In order to investigate the direct and indirect noise generation, a compressible LES of the Cambridge EWG configuration is performed using the in-house, compressible LES code Boundary Fitted Flow Integrator (BOFFIN-LESc). The pressure-based LES code utilizes the governing equations for compressible flow, including the equation for total enthalpy, and is based on the use of structured multi-block grids. The convection terms in the momentum equations are approximated by a second order central difference scheme, and as such, there is no “numerical” dissipation—at least on a uniform mesh—and it is thus likely negligible. A spatial filtering operation is performed to the governing equations to separate the larger scales from the smaller ones. The unknown sub-grid scale stress arising due to filter operation is approximated via a Smagorinsky sgs viscosity in conjunction with the dynamic procedure of Piomelli and Liu.^{22} Constant and equal Prandtl and Schmidt numbers with a value of 0.7 are used throughout for both “molecular” and *sgs* fluxes. This is a commonly invoked assumption, and it is not expected to result in significant error. Also at high turbulence Reynolds numbers, the “molecular” transport is overall substantially smaller than the sgs transport. Details of the mathematical formulations can be found in the previous work.^{23} BOFFIN-LESc has proven its capability for a variety of turbulent flames,^{24,25} including instabilities in complex geometries such as model swirl-stabilized configurations.^{26,27}

### B. Boundary conditions and grids

The computational domain covers the upstream pipe, nozzle, and part of the downstream pipe. The domain length of the downstream pipe is reduced for cost considerations, with all other dimensions being those listed in Table I. This modification of downstream length is supported by the use of a non-reflective outlet boundary condition,^{28,29} with a relaxation coefficient of 0.28,^{28} to minimize flow distortion and numerical reflection at the exit. Fully reflective inlet boundary conditions are imposed at the inlet of the pipe to match the experimental impedance discussed in Sec. II A. No-slip adiabatic boundary conditions together with the approximate near-wall, semi-log law based model of Schumann described in Ref. 30 are applied to all solid boundaries.
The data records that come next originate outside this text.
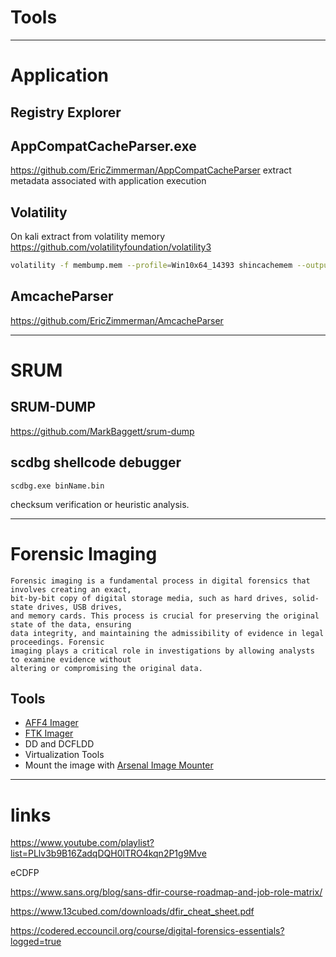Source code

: # Tools

__________________________________________________________________________________
# Application

## Registry Explorer

## AppCompatCacheParser.exe
https://github.com/EricZimmerman/AppCompatCacheParser
extract metadata associated with application execution

## Volatility 
On kali extract from volatility memory 
https://github.com/volatilityfoundation/volatility3
```bash
volatility -f membump.mem --profile=Win10x64_14393 shincachemem --output=csv --output-file=./shimcache.csv
```

## AmcacheParser
https://github.com/EricZimmerman/AmcacheParser

__________________________________________________________________________________
# SRUM
## SRUM-DUMP
https://github.com/MarkBaggett/srum-dump






## scdbg shellcode debugger
```
scdbg.exe binName.bin
```


checksum verification or heuristic analysis.

__________________________________________________________________________________
# Forensic Imaging
```
Forensic imaging is a fundamental process in digital forensics that involves creating an exact,
bit-by-bit copy of digital storage media, such as hard drives, solid-state drives, USB drives,
and memory cards. This process is crucial for preserving the original state of the data, ensuring
data integrity, and maintaining the admissibility of evidence in legal proceedings. Forensic
imaging plays a critical role in investigations by allowing analysts to examine evidence without
altering or compromising the original data.
```
## Tools
- [AFF4 Imager](https://github.com/Velocidex/c-aff4)
- [FTK Imager](https://www.exterro.com/ftk-imager)
- DD and DCFLDD
- Virtualization Tools
- Mount the image with [Arsenal Image Mounter](https://arsenalrecon.com/downloads)


__________________________________________________________________________________
# links
https://www.youtube.com/playlist?list=PLlv3b9B16ZadqDQH0lTRO4kqn2P1g9Mve

eCDFP

https://www.sans.org/blog/sans-dfir-course-roadmap-and-job-role-matrix/

https://www.13cubed.com/downloads/dfir_cheat_sheet.pdf

https://codered.eccouncil.org/course/digital-forensics-essentials?logged=true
Four meshes are created as listed in Table II. Meshes M1, M2, and M3 cover the same domain with different grid sizes, representing coarse, medium, and fine meshes, respectively. The meshes are smoothly clustered toward the nozzle and throat regions where the minimum mesh spacing exists. For M1, M2, and M3, the minimum mesh sizes are 0.5, 0.25, and 0.15 mm in the axial direction ($\delta amin$) and 0.5, 0.5, and 0.25 mm for the radial directions ($\delta rmin$), respectively. Mesh M4 is based on M2 but extended to cover a longer domain with a longer downstream pipe with *L*_{2} = 2.2m. This allows the examination of the potential effect of the downstream pipe length on the flow field. Figure 2 shows a sliced view of meshes M1–M4, where different grid sizes and domain lengths can be seen qualitatively. The results of the mesh sensitivity study will be discussed in Sec. IV A.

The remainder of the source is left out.